What you are asked to do >> Transcribe only the lines of the listing below from the one holding "- 建议比较相同类型和 [字符集与排序规则](/character-set-and-collation.md)" through the one holding "### Task 概述", inclusive, without any change.
Extracted entries below:
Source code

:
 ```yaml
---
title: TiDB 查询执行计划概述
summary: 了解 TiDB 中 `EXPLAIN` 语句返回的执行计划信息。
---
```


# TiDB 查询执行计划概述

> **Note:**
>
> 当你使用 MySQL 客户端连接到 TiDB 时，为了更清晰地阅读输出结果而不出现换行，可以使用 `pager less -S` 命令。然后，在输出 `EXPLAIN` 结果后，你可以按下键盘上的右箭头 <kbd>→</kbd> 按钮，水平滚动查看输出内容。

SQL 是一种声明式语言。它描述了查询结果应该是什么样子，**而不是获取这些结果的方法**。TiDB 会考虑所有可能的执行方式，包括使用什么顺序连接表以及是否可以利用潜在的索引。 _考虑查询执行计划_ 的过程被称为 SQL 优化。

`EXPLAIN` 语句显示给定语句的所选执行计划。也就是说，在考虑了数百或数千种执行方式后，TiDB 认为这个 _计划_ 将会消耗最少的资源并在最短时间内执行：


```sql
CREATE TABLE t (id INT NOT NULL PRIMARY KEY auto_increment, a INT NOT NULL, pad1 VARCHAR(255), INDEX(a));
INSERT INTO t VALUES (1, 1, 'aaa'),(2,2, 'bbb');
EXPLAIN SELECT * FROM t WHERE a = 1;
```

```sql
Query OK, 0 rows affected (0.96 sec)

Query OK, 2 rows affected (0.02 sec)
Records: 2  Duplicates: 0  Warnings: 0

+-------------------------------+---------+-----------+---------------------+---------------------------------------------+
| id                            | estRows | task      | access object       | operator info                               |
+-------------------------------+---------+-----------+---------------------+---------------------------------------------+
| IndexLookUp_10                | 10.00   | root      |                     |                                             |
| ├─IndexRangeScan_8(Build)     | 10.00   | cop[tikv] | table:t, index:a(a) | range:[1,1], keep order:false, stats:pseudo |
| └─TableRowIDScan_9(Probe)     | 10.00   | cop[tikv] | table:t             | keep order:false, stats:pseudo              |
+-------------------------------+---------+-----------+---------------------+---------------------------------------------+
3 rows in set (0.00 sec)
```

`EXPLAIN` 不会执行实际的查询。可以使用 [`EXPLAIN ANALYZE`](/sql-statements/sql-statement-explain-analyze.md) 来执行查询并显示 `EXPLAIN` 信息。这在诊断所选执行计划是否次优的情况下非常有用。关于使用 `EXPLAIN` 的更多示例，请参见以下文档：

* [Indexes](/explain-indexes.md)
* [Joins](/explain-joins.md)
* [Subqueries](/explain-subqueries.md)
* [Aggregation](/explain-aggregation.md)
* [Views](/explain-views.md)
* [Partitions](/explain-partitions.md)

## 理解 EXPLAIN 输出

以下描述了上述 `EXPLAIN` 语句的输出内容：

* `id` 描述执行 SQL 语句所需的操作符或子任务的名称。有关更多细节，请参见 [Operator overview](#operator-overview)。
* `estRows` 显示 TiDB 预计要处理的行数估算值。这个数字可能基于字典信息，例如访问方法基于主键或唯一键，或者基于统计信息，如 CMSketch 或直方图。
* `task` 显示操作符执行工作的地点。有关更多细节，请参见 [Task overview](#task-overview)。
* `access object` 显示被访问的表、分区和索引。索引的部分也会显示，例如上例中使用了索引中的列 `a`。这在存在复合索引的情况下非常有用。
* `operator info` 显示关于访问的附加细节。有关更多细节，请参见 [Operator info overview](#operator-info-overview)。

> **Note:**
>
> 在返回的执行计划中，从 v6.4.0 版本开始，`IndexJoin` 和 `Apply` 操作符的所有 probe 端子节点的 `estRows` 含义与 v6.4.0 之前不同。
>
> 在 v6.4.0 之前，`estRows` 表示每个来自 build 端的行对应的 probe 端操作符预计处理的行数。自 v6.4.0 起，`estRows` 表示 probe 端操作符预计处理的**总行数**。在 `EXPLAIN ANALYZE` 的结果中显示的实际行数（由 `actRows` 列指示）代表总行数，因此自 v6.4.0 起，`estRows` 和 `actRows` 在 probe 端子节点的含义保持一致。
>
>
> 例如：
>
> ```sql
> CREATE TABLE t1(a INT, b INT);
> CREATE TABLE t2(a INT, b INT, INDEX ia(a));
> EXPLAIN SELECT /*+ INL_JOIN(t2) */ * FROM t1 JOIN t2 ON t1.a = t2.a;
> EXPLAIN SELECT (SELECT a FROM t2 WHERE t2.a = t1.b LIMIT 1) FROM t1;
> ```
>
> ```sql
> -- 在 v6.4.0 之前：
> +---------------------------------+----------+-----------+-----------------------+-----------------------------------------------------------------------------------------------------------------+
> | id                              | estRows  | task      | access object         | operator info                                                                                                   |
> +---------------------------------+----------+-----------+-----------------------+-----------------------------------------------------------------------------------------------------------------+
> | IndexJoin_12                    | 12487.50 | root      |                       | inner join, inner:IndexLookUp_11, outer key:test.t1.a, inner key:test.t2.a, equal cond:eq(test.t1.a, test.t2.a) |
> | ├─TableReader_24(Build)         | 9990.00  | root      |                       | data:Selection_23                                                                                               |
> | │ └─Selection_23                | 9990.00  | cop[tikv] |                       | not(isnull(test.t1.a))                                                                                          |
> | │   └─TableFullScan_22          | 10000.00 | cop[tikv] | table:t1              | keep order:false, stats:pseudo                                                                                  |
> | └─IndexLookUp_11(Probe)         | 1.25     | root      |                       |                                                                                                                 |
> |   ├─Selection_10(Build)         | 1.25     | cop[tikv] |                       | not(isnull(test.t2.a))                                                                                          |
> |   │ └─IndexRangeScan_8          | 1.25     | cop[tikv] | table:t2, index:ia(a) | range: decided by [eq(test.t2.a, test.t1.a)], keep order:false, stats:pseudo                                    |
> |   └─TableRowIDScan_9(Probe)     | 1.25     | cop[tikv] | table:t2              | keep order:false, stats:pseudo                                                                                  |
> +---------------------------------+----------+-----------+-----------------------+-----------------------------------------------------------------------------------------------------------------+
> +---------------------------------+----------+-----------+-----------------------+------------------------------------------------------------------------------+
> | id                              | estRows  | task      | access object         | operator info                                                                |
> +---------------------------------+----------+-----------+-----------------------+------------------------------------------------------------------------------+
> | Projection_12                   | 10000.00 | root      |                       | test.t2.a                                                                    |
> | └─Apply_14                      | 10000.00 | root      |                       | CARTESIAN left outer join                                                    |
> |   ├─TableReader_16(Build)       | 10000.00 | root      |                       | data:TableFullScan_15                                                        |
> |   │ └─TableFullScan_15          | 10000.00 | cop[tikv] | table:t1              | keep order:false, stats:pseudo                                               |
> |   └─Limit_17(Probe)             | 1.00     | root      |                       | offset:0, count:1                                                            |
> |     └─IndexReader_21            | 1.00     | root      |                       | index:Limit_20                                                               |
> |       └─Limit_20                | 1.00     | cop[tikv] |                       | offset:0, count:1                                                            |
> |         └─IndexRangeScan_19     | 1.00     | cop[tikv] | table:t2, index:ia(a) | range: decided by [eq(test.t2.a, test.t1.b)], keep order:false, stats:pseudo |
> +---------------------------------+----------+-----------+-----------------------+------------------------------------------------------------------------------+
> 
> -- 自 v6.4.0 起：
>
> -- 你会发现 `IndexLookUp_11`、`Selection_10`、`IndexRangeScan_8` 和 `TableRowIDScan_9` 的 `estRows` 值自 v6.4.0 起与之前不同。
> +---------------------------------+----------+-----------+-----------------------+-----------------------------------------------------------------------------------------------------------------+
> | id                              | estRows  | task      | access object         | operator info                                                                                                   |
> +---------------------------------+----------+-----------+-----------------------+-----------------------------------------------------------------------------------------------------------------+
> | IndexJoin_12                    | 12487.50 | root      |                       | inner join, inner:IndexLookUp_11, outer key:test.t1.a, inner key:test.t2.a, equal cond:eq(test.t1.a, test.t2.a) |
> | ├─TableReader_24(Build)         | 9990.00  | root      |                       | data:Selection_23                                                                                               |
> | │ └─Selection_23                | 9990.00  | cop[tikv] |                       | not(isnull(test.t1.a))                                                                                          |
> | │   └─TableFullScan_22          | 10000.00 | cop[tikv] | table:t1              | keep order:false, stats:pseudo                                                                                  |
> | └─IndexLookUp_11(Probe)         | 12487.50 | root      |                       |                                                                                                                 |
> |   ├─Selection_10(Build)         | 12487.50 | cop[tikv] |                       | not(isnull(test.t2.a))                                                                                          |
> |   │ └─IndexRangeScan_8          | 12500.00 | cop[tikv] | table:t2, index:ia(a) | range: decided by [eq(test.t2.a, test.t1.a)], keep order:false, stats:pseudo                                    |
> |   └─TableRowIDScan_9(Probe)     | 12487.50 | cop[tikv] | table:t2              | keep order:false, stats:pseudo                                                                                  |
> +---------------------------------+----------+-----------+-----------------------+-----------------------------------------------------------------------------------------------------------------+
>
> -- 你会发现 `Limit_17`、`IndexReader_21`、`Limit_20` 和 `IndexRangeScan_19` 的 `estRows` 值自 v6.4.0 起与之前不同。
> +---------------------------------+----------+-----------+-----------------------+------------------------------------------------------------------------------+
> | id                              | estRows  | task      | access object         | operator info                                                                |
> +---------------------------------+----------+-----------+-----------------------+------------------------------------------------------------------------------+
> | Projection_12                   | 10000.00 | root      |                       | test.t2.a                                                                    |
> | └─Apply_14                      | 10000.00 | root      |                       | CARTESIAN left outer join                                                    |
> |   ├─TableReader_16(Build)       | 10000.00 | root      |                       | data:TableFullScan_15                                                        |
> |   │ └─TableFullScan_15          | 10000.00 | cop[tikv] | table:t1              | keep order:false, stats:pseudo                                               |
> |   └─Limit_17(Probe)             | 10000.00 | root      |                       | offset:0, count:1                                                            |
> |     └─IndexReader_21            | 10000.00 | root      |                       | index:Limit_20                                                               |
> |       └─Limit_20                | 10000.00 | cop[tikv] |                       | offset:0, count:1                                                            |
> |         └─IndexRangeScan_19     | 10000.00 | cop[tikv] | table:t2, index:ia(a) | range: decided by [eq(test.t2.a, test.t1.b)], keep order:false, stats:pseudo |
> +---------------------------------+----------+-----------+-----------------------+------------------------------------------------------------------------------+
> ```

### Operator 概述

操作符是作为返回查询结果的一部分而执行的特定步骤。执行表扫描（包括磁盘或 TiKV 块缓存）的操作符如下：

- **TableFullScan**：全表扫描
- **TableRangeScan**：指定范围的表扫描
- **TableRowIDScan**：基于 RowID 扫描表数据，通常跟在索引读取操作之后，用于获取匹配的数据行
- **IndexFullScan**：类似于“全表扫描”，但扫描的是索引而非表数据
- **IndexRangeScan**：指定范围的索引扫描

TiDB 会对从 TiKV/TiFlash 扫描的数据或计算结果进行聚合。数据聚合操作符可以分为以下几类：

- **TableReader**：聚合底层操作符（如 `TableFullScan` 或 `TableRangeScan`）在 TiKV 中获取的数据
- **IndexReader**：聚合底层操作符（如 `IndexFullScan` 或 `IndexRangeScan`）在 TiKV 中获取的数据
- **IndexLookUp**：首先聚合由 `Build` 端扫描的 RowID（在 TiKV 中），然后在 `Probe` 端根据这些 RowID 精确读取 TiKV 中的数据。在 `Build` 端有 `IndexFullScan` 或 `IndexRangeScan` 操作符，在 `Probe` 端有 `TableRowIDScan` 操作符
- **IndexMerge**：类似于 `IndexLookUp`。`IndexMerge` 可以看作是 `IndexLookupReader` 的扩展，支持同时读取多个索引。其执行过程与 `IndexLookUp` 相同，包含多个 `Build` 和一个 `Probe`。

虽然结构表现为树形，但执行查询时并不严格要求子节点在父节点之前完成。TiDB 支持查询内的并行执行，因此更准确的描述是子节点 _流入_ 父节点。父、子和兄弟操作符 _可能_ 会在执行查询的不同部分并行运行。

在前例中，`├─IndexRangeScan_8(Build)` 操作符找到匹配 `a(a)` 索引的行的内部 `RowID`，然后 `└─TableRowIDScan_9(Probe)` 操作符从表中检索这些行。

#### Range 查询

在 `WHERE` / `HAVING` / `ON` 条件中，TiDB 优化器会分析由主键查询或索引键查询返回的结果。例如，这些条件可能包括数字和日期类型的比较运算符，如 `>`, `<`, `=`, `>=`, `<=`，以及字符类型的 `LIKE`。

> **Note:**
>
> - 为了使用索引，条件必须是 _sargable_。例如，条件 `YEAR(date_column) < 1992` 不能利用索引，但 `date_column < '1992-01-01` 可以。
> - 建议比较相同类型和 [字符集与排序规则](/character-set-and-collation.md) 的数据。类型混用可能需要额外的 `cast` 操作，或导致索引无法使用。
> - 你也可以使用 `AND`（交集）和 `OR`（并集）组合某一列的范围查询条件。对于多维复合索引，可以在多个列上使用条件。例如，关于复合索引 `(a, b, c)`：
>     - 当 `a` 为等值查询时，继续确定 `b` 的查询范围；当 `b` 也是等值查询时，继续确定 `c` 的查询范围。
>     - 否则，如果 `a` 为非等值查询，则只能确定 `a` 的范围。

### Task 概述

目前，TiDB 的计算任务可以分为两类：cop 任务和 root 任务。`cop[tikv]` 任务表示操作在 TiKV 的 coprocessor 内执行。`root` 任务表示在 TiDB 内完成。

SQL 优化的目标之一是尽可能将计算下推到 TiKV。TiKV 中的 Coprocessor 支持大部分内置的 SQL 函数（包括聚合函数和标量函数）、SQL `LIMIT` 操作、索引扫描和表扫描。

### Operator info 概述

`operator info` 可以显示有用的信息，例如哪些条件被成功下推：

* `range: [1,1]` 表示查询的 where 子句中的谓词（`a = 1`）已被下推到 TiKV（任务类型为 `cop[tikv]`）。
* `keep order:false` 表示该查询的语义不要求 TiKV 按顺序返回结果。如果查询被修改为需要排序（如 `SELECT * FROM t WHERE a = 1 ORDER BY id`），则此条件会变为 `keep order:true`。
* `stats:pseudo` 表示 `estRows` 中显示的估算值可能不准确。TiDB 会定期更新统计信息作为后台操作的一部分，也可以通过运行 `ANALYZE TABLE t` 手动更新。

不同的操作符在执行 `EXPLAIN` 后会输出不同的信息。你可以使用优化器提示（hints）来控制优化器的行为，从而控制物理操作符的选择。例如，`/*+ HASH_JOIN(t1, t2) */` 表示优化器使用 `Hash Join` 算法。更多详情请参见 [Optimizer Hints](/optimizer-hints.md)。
End of Extracted entries.
Written response >>
> - 建议比较相同类型和 [字符集与排序规则](/character-set-and-collation.md) 的数据。类型混用可能需要额外的 `cast` 操作，或导致索引无法使用。
> - 你也可以使用 `AND`（交集）和 `OR`（并集）组合某一列的范围查询条件。对于多维复合索引，可以在多个列上使用条件。例如，关于复合索引 `(a, b, c)`：
>     - 当 `a` 为等值查询时，继续确定 `b` 的查询范围；当 `b` 也是等值查询时，继续确定 `c` 的查询范围。
>     - 否则，如果 `a` 为非等值查询，则只能确定 `a` 的范围。

### Task 概述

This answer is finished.